What made 1998’s Practical Magic so good was the absence of bad Tinder jokes and big-budget special effects: no floating objects, glowing body parts, or Marvel-style fight scenes that force the viewer into alternate realities.
The old world of Sally and Gillian was animated by nature (roses that grew in the garden overnight), the invisible bond between women and sisters (belladonna, anyone?), and the innate inner knowing every woman possesses. “There’s a little witch in all of us,” Aunt Jet coos to the ragtag coven assembled in her kitchen toward the film’s end.
“Throw spilled salt over your left shoulder, keep rosemary by your garden gate, plant lavender for luck…”
These were the spellbinding words Sally says right before the credits roll. Though ordinary at first blush, what made them feel charged with power was their existence in our world: their tangibility, their accessibility, and the way they made the possibility of magic in women’s own lives feel real.
In PM 2, the teaser shows books ablaze with Harry Potter–like special effects and the scars from our beloved sisters’ blood oath illuminated when activated — an insult to the viewer’s imagination, which needed no visual enhancement to understand the life force pulsing between Sally and Gillian.
It was the invisible moments of energy exchanged – between lovers, between sisters, between women in a circle with their Dustbusters and kitchen brooms – that made this movie magic.
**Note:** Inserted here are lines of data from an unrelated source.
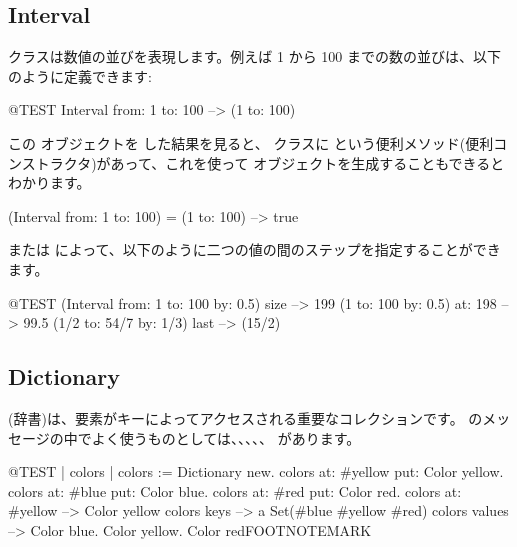 \documentclass[a4paper,10pt,twoside]{book}
\begin{document}

\subsection{Interval}
 クラスは数値の並びを表現します。例えば 1 から 100 までの数の並びは、以下のように定義できます:%
\begin{code}{@TEST}
Interval from: 1 to: 100 --> (1 to: 100)
\end{code}

\noindent
この  オブジェクトを  した結果を見ると、 クラスに  という便利メソッド(便利コンストラクタ)があって、これを使って  オブジェクトを生成することもできるとわかります。

\begin{code}{}
(Interval from: 1 to: 100) = (1 to: 100) --> true
\end{code}

 または  によって、以下のように二つの値の間のステップを指定することができます。

\begin{code}{@TEST}
(Interval from: 1 to: 100 by: 0.5) size --> 199
(1 to: 100 by: 0.5) at: 198 --> 99.5
(1/2 to: 54/7 by: 1/3) last --> (15/2)
\end{code}

\subsection{Dictionary}
 (辞書)は、要素がキーによってアクセスされる重要なコレクションです。
のメッセージの中でよく使うものとしては、、、、、 があります。

\begin{code}{@TEST | colors |}
colors := Dictionary new.
colors at: #yellow put: Color yellow.
colors at: #blue put: Color blue.
colors at: #red put: Color red.
colors at: #yellow --> Color yellow
colors keys          --> a Set(#blue #yellow #red)
colors values       --> {Color blue. Color yellow. Color red}FOOTNOTEMARK
\end{code}
\end{document}
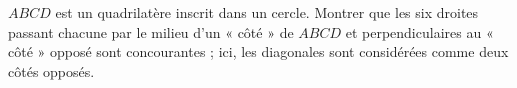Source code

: $ABCD$ est un quadrilatère inscrit dans un cercle. Montrer que les six droites passant chacune par le milieu d'un « côté » de $ABCD$ et perpendiculaires au « côté » opposé sont concourantes ; ici, les diagonales sont considérées comme deux côtés opposés.

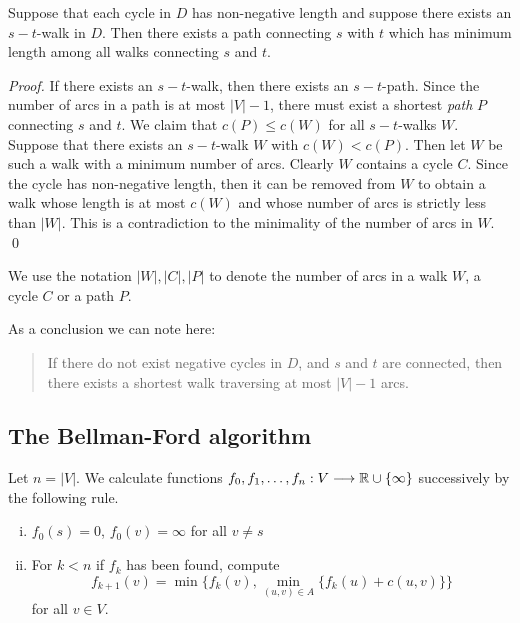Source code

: \begin{theorem}
  \label{f:thr:1}
  Suppose that each cycle in $D$ has non-negative length and suppose
  there exists an $s-t$-walk in $D$. Then there exists a path
  connecting $s$ with $t$ which has minimum length among all walks
  connecting $s$ and $t$. 
\end{theorem}

\begin{proof}
  If there exists an $s-t$-walk, then there exists an $s-t$-path. Since
  the number of arcs in a path is at most $|V| - 1 $, there must exist a
  shortest \emph{path}  $P$  connecting $s$ and $t$. We claim that
  $c(P)\leq c(W)$ for all $s-t$-walks $W$. Suppose that there exists
  an $s-t$-walk $W$ with $c(W)<c(P)$. Then let $W$ be such a walk with
  a minimum number of arcs. Clearly $W$ contains a cycle $C$.  Since the
  cycle has non-negative length, then it can be removed from $W$ to
  obtain a walk whose length is at most $c(W)$ and whose number of
  arcs is strictly less than $|W|$. This is a contradiction to the 
  minimality of the number of arcs in $W$.
  \qed
\end{proof}

We use the notation $|W|,|C|,|P|$ to denote the number of arcs in a
walk $W$, a cycle $C$ or a path $P$. 


As a conclusion we can note here: 
\begin{quote}
  If there do not exist negative cycles in $D$, and $s$ and $t$ are
  connected, then there exists a shortest walk traversing at most 
  $|V|  - 1$ arcs.
\end{quote}


\subsection*{The Bellman-Ford algorithm}

Let $n=|V|$. We calculate functions $f_0,f_1,\ldots,f_n:V\longrightarrow\mathbb{R}\cup\{\infty\}$
successively by the following rule. 

\begin{enumerate}[i)]
\item $f_0(s) = 0$, $f_0(v) = \infty$ for all $v \neq s$ 
\item For $k<n$ if $f_k$ has been found, compute 
  \begin{displaymath}
    \displaystyle f_{k+1}(v) = \min\{f_k(v), \min_{(u,v)\in A}\{f_k(u)+c(u,v)\} \}  
  \end{displaymath}
  for all $v \in V$. 
\end{enumerate}





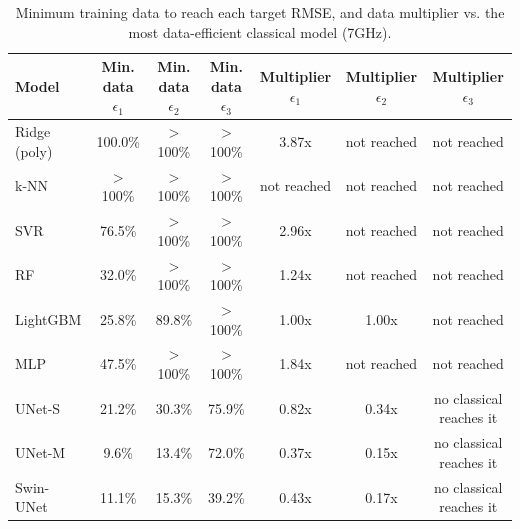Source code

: \begin{table}[t]
\centering
\caption{Minimum training data to reach each target RMSE, and data multiplier vs. the most data-efficient classical model (7GHz).}
\begin{tabular}{lcccccc}
\hline
Model & Min. data $\epsilon_1$ & Min. data $\epsilon_2$ & Min. data $\epsilon_3$ & Multiplier $\epsilon_1$ & Multiplier $\epsilon_2$ & Multiplier $\epsilon_3$ \\
\hline
Ridge (poly) & 100.0\% & $>$100\% & $>$100\% & 3.87x & not reached & not reached \\
k-NN & $>$100\% & $>$100\% & $>$100\% & not reached & not reached & not reached \\
SVR & 76.5\% & $>$100\% & $>$100\% & 2.96x & not reached & not reached \\
RF & 32.0\% & $>$100\% & $>$100\% & 1.24x & not reached & not reached \\
LightGBM & 25.8\% & 89.8\% & $>$100\% & 1.00x & 1.00x & not reached \\
MLP & 47.5\% & $>$100\% & $>$100\% & 1.84x & not reached & not reached \\
UNet-S & 21.2\% & 30.3\% & 75.9\% & 0.82x & 0.34x & no classical reaches it \\
UNet-M & 9.6\% & 13.4\% & 72.0\% & 0.37x & 0.15x & no classical reaches it \\
Swin-UNet & 11.1\% & 15.3\% & 39.2\% & 0.43x & 0.17x & no classical reaches it \\
\hline
\end{tabular}
\end{table}
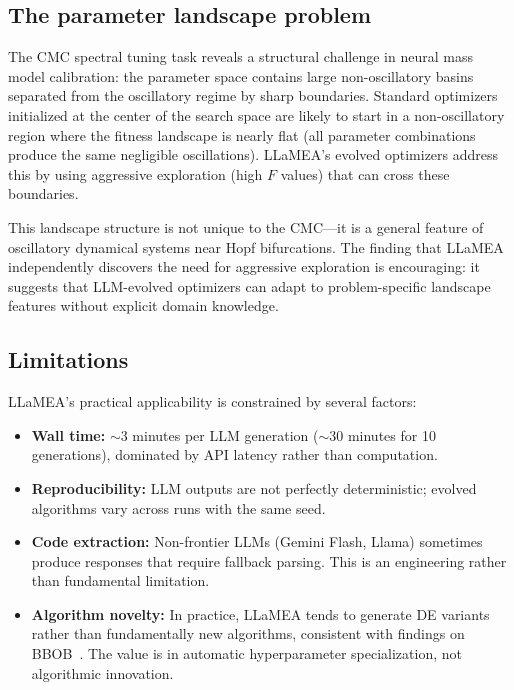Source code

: \documentclass[11pt,a4paper]{article}
\begin{document}
\subsection{The parameter landscape problem}

The CMC spectral tuning task reveals a structural challenge in neural mass model calibration: the parameter space contains large non-oscillatory basins separated from the oscillatory regime by sharp boundaries.
Standard optimizers initialized at the center of the search space are likely to start in a non-oscillatory region where the fitness landscape is nearly flat (all parameter combinations produce the same negligible oscillations).
LLaMEA's evolved optimizers address this by using aggressive exploration (high $F$ values) that can cross these boundaries.

This landscape structure is not unique to the CMC—it is a general feature of oscillatory dynamical systems near Hopf bifurcations.
The finding that LLaMEA independently discovers the need for aggressive exploration is encouraging: it suggests that LLM-evolved optimizers can adapt to problem-specific landscape features without explicit domain knowledge.

\subsection{Limitations}

LLaMEA's practical applicability is constrained by several factors:
\begin{itemize}
    \item \textbf{Wall time:} $\sim$3 minutes per LLM generation ($\sim$30 minutes for 10 generations), dominated by API latency rather than computation.
    \item \textbf{Reproducibility:} LLM outputs are not perfectly deterministic; evolved algorithms vary across runs with the same seed.
    \item \textbf{Code extraction:} Non-frontier LLMs (Gemini Flash, Llama) sometimes produce responses that require fallback parsing. This is an engineering rather than fundamental limitation.
    \item \textbf{Algorithm novelty:} In practice, LLaMEA tends to generate DE variants rather than fundamentally new algorithms, consistent with findings on BBOB~\citep{vanStein2025}. The value is in automatic hyperparameter specialization, not algorithmic innovation.
\end{itemize}
\end{document}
We saw ourselves in these women through the things we cannot see but intuitively know.
Yes, Sally may breathe candles to life and Gillian’s body may be a vessel for dead former lovers in round one, but it was just the right amount of movie magic that felt more parlor trick than CGI spectacle, more wink than cinematic flex.
I won’t even get into the disappointment of the casting.
Well, maybe I will a little.
The decision not to cast the original daughters feels like a betrayal of the very sisterhood the story is propped up on — a sentiment subtly echoed by actor Evan Rachel Wood, who commented, “...I would have happily rejoined my sisters,” in response to the outcry from fans.
So what if they’ve grown up in the last 30 years? Are we supposed to believe Nicky and Sandy stayed as frozen as their faces? (No shade. I can’t wait for my first facelift!)
With Sandra Bullock’s hard launch on Instagram seemingly for the sole purpose of promoting this movie (her debut post teased midnight margaritas), it’s hard not to suspect Joey King was a metrics hire, with 17 million followers to Wood’s fewer than 900,000 on her private account.
In under four minutes between the two trailers combined, the world that felt familiar and possible collapsed into something foreign and pandering. Sure, there are midnight margaritas and sweeping shots of the Owens sisters’ house, but the real magic of Practical Magic was the faith in women to believe in the things we cannot see.






Yeah, it is disappointing but unsurprising since I can't imagine any modern film executive understanding a single thing about why that movie speaks to generations of women.